[-empyre-] Nonsite as recovery
John Haber
jhaber at haberarts.com
Sun Jan 13 09:11:24 EST 2008
At the very least, I argued last time, no one is getting rid of
surprisingly nostalgic, even trashy conceptions of site and nonsite, not
even by going online. It may not have much to do with the
under-the-radar approach of Smithson and Matta-Clark, but it bears their
obvious traces all the same. Besides, people who buried buildings or
blasted through the roof made some pretty bold gestures, too.
What accounts, then, for the resurgent interest in two artists and two
entangled ideas? Most obviously, it amounts to the usual generational
swings, as yet another age cohort enters the museum. After
Neo-Expressionism and irony, it has become safe to return to the past --
provided it comes without the old narratives of formalism and theater.
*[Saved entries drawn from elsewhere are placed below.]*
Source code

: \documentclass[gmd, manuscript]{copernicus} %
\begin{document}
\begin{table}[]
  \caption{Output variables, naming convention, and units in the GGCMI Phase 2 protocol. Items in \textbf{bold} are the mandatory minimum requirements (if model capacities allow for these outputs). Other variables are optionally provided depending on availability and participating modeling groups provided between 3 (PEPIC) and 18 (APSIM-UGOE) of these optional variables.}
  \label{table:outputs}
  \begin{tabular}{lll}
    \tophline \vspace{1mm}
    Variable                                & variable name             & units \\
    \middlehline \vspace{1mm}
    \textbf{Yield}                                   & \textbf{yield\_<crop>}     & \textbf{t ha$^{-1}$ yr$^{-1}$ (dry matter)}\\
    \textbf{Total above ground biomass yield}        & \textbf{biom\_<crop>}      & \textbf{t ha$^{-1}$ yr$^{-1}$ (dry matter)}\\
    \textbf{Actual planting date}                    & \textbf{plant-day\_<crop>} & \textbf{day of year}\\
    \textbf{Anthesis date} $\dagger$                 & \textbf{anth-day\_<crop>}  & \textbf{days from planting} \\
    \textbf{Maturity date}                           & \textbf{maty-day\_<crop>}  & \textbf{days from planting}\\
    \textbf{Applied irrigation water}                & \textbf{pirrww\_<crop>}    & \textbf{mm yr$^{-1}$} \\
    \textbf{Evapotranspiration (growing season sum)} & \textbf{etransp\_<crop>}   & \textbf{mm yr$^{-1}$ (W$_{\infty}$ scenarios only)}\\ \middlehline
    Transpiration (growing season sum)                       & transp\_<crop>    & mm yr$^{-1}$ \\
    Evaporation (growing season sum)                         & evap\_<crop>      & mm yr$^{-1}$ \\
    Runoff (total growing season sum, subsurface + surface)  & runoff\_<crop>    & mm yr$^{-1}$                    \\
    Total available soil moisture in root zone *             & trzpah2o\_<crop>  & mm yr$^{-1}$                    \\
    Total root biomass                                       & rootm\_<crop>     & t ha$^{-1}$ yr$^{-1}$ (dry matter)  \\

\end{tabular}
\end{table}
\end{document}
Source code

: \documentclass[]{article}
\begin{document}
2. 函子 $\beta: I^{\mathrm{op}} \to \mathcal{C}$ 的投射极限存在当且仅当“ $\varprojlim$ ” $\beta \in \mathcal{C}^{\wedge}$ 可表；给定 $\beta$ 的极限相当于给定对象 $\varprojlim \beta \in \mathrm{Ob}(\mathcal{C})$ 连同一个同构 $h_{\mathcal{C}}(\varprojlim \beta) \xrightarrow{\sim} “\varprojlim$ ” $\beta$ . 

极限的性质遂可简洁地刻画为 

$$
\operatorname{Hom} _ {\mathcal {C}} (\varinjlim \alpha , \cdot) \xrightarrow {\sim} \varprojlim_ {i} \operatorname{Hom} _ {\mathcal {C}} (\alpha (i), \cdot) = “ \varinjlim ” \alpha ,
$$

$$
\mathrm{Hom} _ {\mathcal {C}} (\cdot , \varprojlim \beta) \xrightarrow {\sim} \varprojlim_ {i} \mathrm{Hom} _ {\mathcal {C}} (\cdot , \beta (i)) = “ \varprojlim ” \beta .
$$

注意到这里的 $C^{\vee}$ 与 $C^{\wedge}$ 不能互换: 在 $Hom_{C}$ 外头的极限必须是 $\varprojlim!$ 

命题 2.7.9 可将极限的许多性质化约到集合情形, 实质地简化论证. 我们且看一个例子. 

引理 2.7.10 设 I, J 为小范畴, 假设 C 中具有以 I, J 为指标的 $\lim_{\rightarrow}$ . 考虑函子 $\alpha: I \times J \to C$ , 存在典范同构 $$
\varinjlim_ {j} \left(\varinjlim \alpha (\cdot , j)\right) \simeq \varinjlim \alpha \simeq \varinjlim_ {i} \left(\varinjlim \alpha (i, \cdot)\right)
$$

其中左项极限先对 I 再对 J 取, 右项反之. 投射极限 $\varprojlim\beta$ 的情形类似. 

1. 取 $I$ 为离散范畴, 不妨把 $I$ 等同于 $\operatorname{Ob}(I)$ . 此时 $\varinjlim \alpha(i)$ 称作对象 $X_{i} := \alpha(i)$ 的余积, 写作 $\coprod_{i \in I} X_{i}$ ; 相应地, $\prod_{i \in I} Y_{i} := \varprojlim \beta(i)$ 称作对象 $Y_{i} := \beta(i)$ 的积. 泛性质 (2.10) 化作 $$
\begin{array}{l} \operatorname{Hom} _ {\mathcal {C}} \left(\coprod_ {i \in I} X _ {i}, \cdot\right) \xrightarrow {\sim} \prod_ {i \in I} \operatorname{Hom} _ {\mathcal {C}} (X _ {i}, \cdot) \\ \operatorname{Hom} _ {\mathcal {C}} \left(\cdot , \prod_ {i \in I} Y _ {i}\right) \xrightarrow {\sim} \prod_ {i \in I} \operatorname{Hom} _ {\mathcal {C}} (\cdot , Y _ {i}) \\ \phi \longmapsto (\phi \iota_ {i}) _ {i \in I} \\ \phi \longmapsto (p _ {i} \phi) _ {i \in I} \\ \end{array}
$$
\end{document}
In 2007, too, for example, David Reed curated a view of the late 1960s
and early 1970s as "High Times, Hard Times." While it focused on
painting, there, too, art spilled over into space. A year earlier, MOMA
devoted the atrium to Jennifer Bartlett's "Rhapsody" as another study in
how painting refused to die. Minimalism is fine now, honest, so long as
comes with a warm narrative of survival—and reasonably warm, fluid
work to match.
Conversely, the themes never really began with Smithson and Matta-Clark,
and they never went away. One can see their presence in the litany of
recent exhibitions, or one can look back in time instead. Postmodernism
has seen disruptions of art as self-contained cultural artifact in
everything from Dada to Walter Benjamin's Arcade Project. Even the
idealism of Le Corbusier's buildings surrounded by park, like Olmstead's
Central Park, invites human habits and landscape to fight it out for
themselves. Besides, if Modernism sounds too utopian these days, one
should not overlook the late-1960s optimism in Smithson and Matta-Clark,
both recovering contested sites for artists and others on the economic
margins.
For all that, something has changed. One can see it in the almost
ridiculous explosion I have noted in 2007. Another purported use of
real-time data, by the Brooklyn duo Fame Theory, displays career
prospects numerically on LED, like a pretend stock ticker. One can see
it, too, from my own attempt at a hitsory. Note how fixed notions of
temporal continuity and discontinuity have entered an account of site
and nonsite. One recovers nonsites in installations today as if
recovering the past. In the process, one recovers conceptual boundaries
all over again, even when one thought one had broken through the walls.
I want therefore to consider alternatives to art history as blissfully
marching on or in need of recovery. Museums sometimes like it that way,
and the scenario has real power. Tomorrow I shall take up challenges to
so optimistic a view. Maybe the ruptures that nonsites and earthworks
thought they earned have lost some of their ability to disrupt.